Capacitive deionization (CDI) is a conceivable alternative desalination technology. Among the carbon
materials studied as the deionizing electrode, carbon aerogels are a promising material due to their high
surface area, structural designability and low resistivity. When evaluating carbons for CDI, their electrochemical
properties are a crucial variable making the characterization of such properties vital. In this
work we apply a macrohomogenous model to evaluate carbon aerogels activated with CO2 for various
periods and varying Resorcinol/Catalyst, R/C, ratios during synthesis for estimation of their effective
surface areas and pore sizes from an electrochemical standpoint. The porosities and structural properties
of carbon aerogels were evaluated by nitrogen porosimetry, STEM, SEM and Electrochemical Impedance
Spectroscopy (EIS).
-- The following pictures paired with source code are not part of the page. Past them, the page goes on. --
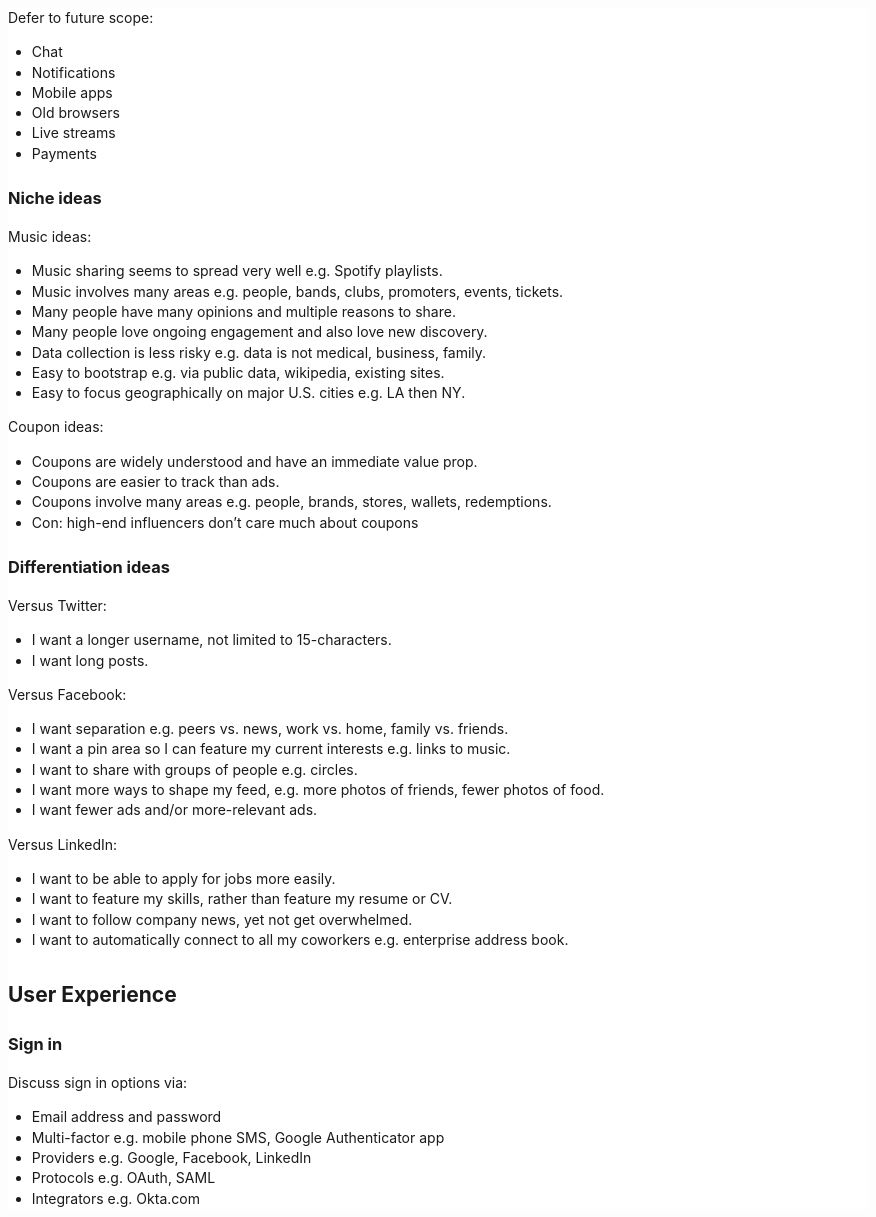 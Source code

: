 Defer to future scope:
* Chat
* Notifications
* Mobile apps
* Old browsers
* Live streams
* Payments


### Niche ideas

Music ideas:
* Music sharing seems to spread very well e.g. Spotify playlists.
* Music involves many areas e.g. people, bands, clubs, promoters, events, tickets.
* Many people have many opinions and multiple reasons to share.
* Many people love ongoing engagement and also love new discovery.
* Data collection is less risky e.g. data is not medical, business, family.
* Easy to bootstrap e.g. via public data, wikipedia, existing sites.
* Easy to focus geographically on major U.S. cities e.g. LA then NY.

Coupon ideas:
* Coupons are widely understood and have an immediate value prop.
* Coupons are easier to track than ads.
* Coupons involve many areas e.g. people, brands, stores, wallets, redemptions.
* Con: high-end influencers don’t care much about coupons


### Differentiation ideas

Versus Twitter:
* I want a longer username, not limited to 15-characters.
* I want long posts.

Versus Facebook:
* I want separation e.g. peers vs. news, work vs. home, family vs. friends.
* I want a pin area so I can feature my current interests e.g. links to music.
* I want to share with groups of people e.g. circles.
* I want more ways to shape my feed, e.g. more photos of friends, fewer photos of food.
* I want fewer ads and/or more-relevant ads.

Versus LinkedIn:
* I want to be able to apply for jobs more easily.
* I want to feature my skills, rather than feature my resume or CV.
* I want to follow company news, yet not get overwhelmed.
* I want to automatically connect to all my coworkers e.g. enterprise address book.


## User Experience


### Sign in

Discuss sign in options via:
* Email address and password
* Multi-factor e.g. mobile phone SMS, Google Authenticator app
* Providers e.g. Google, Facebook, LinkedIn
* Protocols e.g. OAuth, SAML
* Integrators e.g. Okta.com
Results showed that the effective electrochemical surface areas calculated from the
EIS were a small fraction of the areas estimated by nitrogen porosimetry, indicating that primarily the
mesoporosity was utilized for deionization. Characteristic pore sizes calculated by the model were also
close to the mesopore sizes estimated by the nitrogen adsorption isotherms, STEM and SEM measurements.
Such results demonstrate the validity and value of the macrohomogenous model for evaluating
effective electrochemical properties important for CDI applications.